Correct. In addition, for the same value of E, both positive and negative values of p can be present, in a superposition, so the two-term solution is a bit more general. We actually use this solution for the "particle in a box" where the boundary conditions lead to coefficients such that the two terms combine to give a (real) sine or cosine.

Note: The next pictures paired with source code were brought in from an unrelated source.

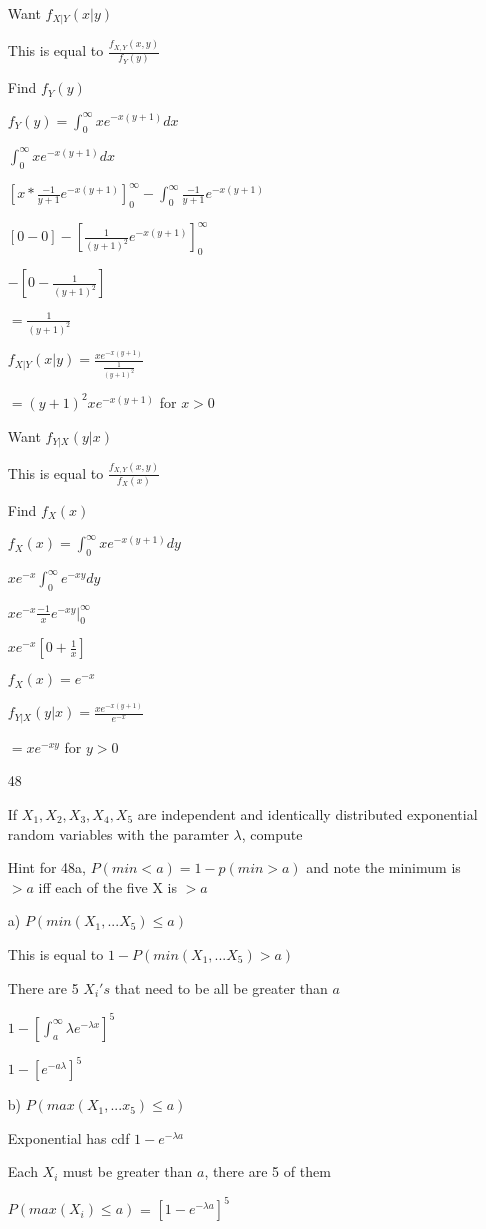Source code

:\documentclass[11pt]{article}
\begin{document}
\begin{itemize}
Want $f_{X|Y}(x|y)$

This is equal to $\frac{f_{X,Y}(x,y)}{f_Y(y)}$

Find $f_Y(y)$

$f_Y(y) = \int_0^{\infty} xe^{-x(y + 1)} dx$

$\int_0^{\infty} xe^{-x(y+1)} dx$

$[x* \frac{-1}{y + 1} e^{-x(y+1)}]_0^{\infty} - \int_0^{\infty} \frac{-1}{y+1} e^{-x(y+1)}$

$[0 - 0] - [\frac{1}{(y+1)^2} e^{-x(y+1)}]_0^{\infty}$

$-[0 - \frac{1}{(y+1)^2}]$

$=\frac{1}{(y+1)^2}$

$f_{X|Y}(x|y) = \frac{xe^{-x(y+1)}}{\frac{1}{(y+1)^2}}$

$= (y+1)^2 xe^{-x(y+1)}$ for $x > 0$

Want $f_{Y|X}(y|x)$

This is equal to $\frac{f_{X,Y}(x,y)}{f_X(x)}$

Find $f_X(x)$

$f_X(x) = \int_0^{\infty} xe^{-x(y+1)} dy$

$xe^{-x} \int_0^{\infty} e^{-xy}dy$

$xe^{-x} \frac{-1}{x} e^{-xy}|_0^{\infty}$

$xe^{-x}[0 + \frac{1}{x}]$

$f_X(x) = e^{-x}$

$f_{Y|X}(y|x) = \frac{xe^{-x(y+1)}}{e^{-x}}$

$=xe^{-xy}$ for $y > 0$

\item[48]

If $X_1, X_2, X_3, X_4, X_5$ are independent and identically distributed exponential random variables with the paramter $\lambda$, compute

Hint for 48a, $P(min < a) = 1 - p(min > a)$ and note the minimum is $>a$ iff each of the five X is $>a$

a) $P(min(X_1,...X_5) \leq a)$

This is equal to $1 - P(min(X_1,...X_5) > a)$

There are 5 $X_i's$ that need to be all be greater than $a$

$1 - [\int_a^{\infty} \lambda e^{-\lambda x}]^5$

$1 - [e^{-a\lambda}]^5$

b) $P(max(X_1,...x_5) \leq a)$

Exponential has cdf $1-e^{-\lambda a}$

Each $X_i$ must be greater than $a$, there are 5 of them

$P(max(X_i) \leq a)$ = $[1 - e^{-\lambda a}]^5$

\end{itemize}
\end{document}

Of course, that's not a free particle, but it's still V = 0.

 

[Chopin]

Right, but in a free particle with no boundary conditions, you are already allowed to have a superposition of different values of $E$ anyway, so the entire expression is already meant to be taken as only one term in the superposition. If that's the case, it's redundant to also go and write out the positive- and negative- momentum terms separately--you can just say "for any value of $E$, and for any value of $p$ for which $E = \frac{p^2}{2m}$.

 

[AL-Hassan Naser]

please somebody tell us how he canceled out B exp(-ikx) in the spatial part and mention the necessary boundary condition

thx

 

[vanhees71]

He is simply not clear enough about what he wants to do! Obviously he is looking for the energy eigensolutions for a free particle, and then it's clear that you get for each non-zero spectral value of the Hamiltonian two linearly independent generalized eigenfunctions, namely the ones you found. This is called "degeneracy". The reason for a degeneracy is often (if not always) a symmetry of the problem. Here it's invariance under spatial reflections, i.e., the symmetry of the Hamiltonian under $x \rightarrow -x$, $p \rightarrow -p$. Thus, to completely specify the eigenstate you can choose parity as another observable, and this leads to clearly defined eigenfunctions (setting $\hbar=1$):
$$u^{(+)}_E=N \cos(\sqrt{2 m E} x), \quad u^{(-)}_E(x)=N \sin(\sqrt{2m E x}).$$
Of course, also your professor's solution is correct, but it's incomplete, because for any $E>0$ there are two solutions, making up the complete (generalized) basis of the eigenspace $\mathrm{Eig}(\hat{H},E)$.

Another thing is the momentum eigenvalue problem. The momentum spectrum is not degenerate, and then your professor's solution is unique,
$u_p(x)=N \exp(\mathrm{i} p x).$